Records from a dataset

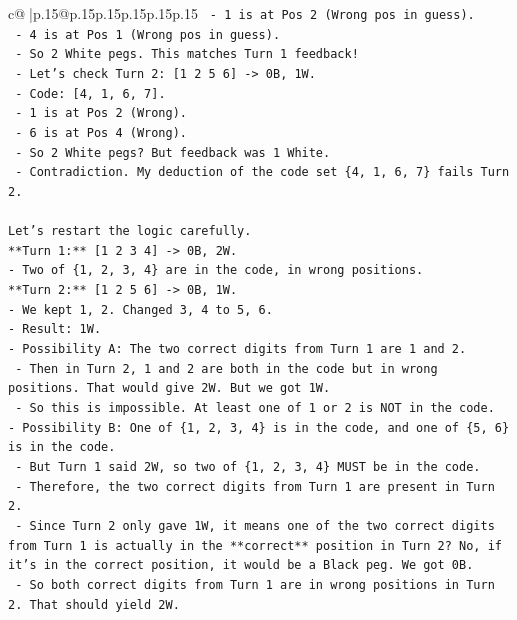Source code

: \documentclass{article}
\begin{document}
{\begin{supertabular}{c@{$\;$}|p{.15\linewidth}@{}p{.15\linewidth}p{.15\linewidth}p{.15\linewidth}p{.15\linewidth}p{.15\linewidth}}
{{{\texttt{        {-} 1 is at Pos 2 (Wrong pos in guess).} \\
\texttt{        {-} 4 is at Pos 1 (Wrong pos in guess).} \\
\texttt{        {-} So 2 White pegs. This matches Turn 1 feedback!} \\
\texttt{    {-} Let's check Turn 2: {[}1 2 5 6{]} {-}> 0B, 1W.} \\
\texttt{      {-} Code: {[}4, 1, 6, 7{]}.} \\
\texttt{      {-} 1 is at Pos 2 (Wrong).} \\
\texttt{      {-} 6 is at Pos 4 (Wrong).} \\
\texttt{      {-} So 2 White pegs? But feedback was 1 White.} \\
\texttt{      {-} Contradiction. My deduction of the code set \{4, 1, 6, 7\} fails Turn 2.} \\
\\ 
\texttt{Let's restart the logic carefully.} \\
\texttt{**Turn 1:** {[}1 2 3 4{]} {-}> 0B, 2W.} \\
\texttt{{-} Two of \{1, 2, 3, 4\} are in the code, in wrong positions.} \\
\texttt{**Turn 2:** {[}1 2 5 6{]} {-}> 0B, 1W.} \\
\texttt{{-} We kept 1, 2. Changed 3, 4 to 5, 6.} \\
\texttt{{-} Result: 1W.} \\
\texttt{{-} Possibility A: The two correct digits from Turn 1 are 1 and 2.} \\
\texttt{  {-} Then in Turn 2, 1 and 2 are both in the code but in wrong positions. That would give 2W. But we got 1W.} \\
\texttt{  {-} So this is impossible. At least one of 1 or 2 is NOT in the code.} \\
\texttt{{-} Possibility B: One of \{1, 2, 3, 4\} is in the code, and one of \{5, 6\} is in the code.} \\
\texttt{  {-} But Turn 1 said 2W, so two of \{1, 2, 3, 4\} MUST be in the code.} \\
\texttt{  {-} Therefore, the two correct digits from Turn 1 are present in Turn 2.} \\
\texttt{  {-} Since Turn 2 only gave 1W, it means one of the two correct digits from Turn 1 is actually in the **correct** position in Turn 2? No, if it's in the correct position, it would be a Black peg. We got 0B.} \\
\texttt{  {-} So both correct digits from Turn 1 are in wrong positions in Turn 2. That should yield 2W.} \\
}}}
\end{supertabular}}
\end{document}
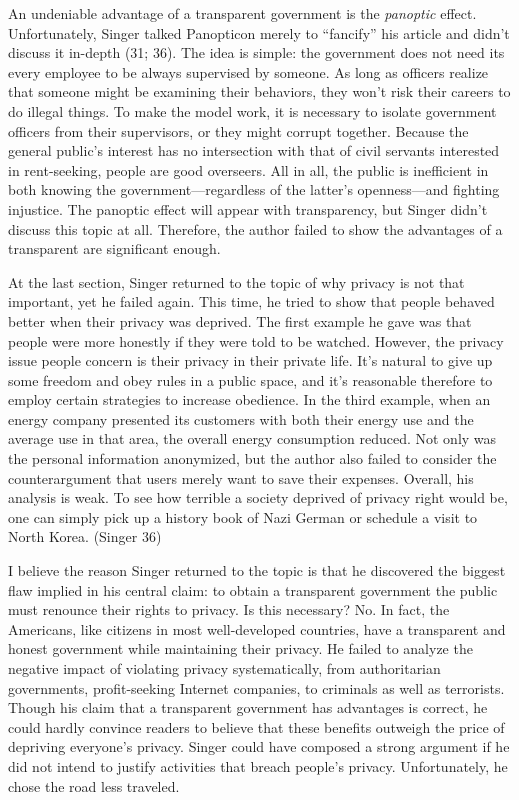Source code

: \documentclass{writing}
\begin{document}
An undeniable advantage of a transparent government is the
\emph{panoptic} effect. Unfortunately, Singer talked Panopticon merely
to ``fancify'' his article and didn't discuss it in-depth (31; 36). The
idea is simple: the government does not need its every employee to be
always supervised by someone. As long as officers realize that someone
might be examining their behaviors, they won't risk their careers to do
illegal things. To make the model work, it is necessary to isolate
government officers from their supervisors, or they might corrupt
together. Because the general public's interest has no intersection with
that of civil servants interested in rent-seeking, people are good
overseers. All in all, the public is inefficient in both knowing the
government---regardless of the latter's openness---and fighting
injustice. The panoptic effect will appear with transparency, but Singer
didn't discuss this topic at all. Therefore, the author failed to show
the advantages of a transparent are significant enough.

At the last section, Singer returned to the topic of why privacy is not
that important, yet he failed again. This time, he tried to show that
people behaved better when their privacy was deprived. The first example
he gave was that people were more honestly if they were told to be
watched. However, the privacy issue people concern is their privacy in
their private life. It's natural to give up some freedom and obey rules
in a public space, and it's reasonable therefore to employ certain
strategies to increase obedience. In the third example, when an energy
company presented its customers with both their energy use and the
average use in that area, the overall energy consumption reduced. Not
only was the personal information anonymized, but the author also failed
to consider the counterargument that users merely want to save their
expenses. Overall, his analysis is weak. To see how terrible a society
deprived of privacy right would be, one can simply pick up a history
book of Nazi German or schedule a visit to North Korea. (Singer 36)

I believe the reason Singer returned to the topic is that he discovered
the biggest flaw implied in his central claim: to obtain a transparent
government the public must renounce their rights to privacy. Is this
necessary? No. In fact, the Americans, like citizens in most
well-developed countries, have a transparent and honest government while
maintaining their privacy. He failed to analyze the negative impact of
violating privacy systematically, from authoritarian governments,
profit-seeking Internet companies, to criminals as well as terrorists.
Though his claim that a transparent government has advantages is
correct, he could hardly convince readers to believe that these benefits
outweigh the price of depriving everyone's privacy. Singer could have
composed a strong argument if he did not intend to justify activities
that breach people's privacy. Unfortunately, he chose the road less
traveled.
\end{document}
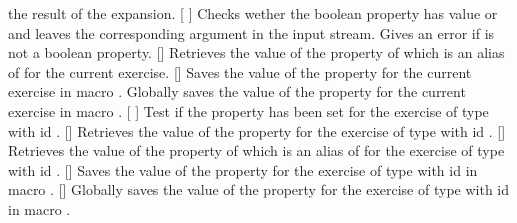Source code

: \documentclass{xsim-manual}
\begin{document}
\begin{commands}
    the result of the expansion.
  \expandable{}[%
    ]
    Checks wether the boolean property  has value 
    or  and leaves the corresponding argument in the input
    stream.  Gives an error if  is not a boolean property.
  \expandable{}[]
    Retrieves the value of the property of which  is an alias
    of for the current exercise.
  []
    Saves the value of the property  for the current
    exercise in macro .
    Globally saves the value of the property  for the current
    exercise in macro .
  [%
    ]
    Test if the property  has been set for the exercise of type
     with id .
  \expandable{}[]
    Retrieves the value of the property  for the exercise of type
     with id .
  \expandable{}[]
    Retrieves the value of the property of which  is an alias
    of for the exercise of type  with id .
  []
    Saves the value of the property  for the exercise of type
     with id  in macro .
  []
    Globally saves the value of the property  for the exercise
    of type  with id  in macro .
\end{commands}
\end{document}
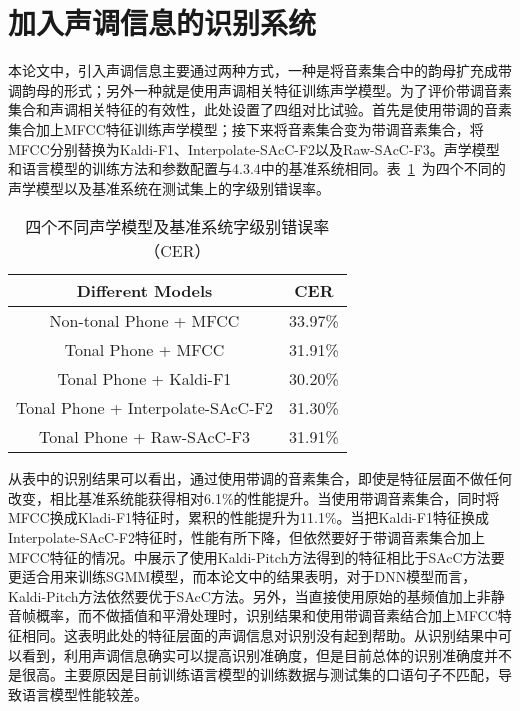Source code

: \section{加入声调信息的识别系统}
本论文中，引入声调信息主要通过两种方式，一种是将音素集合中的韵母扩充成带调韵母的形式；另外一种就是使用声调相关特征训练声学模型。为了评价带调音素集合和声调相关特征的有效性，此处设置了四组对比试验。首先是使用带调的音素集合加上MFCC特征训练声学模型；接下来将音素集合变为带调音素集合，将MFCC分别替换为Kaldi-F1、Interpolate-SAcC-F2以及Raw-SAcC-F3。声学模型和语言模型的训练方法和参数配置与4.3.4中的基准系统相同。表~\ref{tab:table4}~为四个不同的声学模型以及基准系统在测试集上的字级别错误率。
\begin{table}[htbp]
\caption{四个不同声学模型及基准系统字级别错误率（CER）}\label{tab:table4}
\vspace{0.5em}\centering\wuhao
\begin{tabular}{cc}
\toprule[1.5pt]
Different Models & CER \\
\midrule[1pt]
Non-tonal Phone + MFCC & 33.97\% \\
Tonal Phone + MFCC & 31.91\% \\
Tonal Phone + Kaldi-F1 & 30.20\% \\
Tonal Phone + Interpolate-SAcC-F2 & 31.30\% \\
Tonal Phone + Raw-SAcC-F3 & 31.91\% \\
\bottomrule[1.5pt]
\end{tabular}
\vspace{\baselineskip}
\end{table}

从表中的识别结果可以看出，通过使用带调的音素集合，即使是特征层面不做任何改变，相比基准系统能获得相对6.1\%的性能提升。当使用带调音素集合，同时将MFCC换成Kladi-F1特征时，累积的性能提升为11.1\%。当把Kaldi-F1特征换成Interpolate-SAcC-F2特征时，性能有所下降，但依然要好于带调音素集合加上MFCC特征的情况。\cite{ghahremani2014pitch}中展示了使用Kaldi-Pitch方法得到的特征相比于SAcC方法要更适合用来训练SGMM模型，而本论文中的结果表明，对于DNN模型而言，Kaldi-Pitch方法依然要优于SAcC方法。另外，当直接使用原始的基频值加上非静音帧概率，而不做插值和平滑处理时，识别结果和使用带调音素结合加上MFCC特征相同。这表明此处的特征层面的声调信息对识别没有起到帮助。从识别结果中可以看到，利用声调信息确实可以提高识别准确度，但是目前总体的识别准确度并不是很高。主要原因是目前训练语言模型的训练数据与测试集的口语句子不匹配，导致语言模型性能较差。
* * *
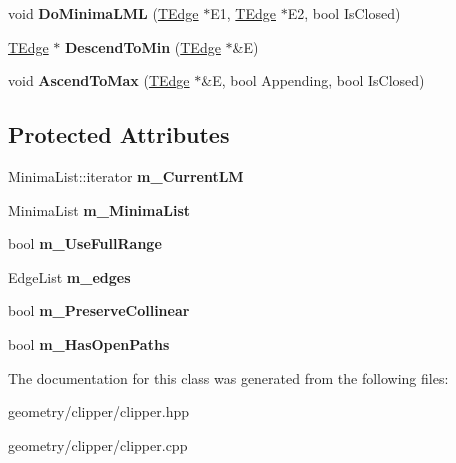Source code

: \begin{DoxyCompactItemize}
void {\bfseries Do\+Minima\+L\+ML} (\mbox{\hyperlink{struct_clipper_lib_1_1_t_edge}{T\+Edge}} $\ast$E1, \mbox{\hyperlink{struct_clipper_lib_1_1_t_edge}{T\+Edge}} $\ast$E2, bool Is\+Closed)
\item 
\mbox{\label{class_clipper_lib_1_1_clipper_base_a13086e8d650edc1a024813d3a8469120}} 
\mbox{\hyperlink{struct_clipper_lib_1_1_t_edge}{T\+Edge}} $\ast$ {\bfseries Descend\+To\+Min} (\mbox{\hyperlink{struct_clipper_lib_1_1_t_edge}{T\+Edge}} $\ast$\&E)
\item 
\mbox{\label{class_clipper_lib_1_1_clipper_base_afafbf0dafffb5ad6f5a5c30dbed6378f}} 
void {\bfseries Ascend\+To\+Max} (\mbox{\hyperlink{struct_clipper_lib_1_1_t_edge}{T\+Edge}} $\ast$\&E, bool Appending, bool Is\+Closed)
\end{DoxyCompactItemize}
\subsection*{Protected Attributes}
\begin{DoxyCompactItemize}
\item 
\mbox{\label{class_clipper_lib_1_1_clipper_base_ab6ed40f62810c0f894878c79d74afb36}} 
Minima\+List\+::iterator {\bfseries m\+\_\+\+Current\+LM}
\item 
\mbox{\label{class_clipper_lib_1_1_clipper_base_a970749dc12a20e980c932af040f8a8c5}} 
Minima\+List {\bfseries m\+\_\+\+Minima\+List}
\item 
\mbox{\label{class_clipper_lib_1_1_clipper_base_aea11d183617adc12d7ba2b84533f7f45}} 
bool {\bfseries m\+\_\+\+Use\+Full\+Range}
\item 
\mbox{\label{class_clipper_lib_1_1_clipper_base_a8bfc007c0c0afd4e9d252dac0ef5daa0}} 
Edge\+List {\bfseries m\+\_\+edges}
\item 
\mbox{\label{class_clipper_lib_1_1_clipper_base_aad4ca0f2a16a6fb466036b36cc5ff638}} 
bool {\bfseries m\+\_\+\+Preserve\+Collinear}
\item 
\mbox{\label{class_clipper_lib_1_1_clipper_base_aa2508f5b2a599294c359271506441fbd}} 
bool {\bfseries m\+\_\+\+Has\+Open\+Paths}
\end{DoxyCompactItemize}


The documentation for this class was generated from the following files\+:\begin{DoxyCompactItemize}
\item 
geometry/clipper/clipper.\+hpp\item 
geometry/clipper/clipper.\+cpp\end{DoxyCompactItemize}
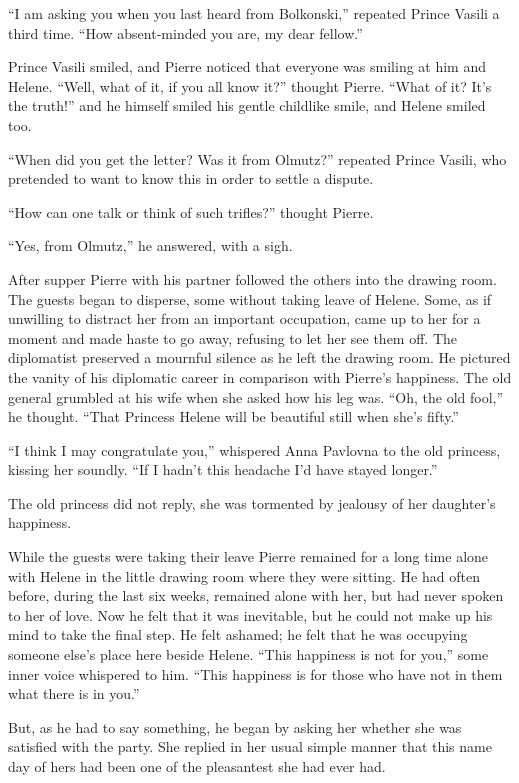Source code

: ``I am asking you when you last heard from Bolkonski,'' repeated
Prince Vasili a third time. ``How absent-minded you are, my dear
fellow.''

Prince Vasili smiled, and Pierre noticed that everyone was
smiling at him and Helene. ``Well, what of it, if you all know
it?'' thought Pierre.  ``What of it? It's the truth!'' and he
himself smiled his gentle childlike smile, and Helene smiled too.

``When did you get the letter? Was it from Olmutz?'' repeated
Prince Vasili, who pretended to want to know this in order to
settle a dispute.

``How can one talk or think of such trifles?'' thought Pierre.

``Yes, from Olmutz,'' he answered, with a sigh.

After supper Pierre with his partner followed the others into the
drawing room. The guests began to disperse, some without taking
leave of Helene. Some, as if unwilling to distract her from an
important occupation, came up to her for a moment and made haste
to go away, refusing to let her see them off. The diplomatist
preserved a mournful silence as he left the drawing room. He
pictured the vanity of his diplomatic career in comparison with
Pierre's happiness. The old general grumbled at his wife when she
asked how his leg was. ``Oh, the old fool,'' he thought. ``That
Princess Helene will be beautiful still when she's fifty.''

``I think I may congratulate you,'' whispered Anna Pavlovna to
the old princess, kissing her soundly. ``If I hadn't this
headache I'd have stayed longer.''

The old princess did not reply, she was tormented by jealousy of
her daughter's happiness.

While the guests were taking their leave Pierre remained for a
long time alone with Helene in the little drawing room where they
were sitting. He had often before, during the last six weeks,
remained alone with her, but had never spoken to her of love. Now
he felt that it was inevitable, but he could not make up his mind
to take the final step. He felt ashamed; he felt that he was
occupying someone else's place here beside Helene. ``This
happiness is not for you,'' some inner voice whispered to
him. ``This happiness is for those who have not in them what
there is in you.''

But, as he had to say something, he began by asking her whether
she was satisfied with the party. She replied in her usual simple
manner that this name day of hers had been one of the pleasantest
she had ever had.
==
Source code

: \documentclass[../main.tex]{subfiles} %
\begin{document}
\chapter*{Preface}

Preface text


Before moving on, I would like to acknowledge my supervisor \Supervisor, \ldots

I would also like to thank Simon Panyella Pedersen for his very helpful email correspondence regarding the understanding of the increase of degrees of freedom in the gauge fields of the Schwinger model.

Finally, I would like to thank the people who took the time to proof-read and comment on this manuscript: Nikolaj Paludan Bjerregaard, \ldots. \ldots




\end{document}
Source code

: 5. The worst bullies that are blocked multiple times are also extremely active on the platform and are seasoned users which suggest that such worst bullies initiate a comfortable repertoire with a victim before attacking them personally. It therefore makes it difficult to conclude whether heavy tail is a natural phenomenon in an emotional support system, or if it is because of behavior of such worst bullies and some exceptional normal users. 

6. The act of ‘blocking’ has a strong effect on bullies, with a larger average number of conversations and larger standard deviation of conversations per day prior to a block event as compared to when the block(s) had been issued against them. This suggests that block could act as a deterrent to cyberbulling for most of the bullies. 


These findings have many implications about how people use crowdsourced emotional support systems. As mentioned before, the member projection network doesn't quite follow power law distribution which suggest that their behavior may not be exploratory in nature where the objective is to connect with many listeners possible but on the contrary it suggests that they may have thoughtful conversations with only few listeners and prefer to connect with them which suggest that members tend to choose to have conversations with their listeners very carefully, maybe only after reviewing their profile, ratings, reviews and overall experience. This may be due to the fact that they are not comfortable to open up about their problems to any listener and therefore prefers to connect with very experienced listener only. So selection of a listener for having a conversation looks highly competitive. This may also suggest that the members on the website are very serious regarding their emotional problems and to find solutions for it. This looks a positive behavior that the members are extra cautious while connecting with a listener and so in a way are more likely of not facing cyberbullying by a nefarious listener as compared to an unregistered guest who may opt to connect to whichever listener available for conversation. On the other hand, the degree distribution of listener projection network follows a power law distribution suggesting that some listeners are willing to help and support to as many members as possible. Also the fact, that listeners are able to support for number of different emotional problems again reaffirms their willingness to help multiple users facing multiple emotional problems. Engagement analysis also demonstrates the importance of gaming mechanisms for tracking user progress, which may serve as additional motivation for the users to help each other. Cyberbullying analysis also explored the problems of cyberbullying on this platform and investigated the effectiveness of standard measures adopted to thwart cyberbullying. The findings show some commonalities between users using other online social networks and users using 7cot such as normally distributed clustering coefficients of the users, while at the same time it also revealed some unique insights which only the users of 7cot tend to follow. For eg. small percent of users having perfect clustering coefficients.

◆ PROBLEM TO SOLVE
Each line above that contains the string "bullies" counts once; give the number of such lines and nothing more.

◆ WRITTEN RESPONSE
2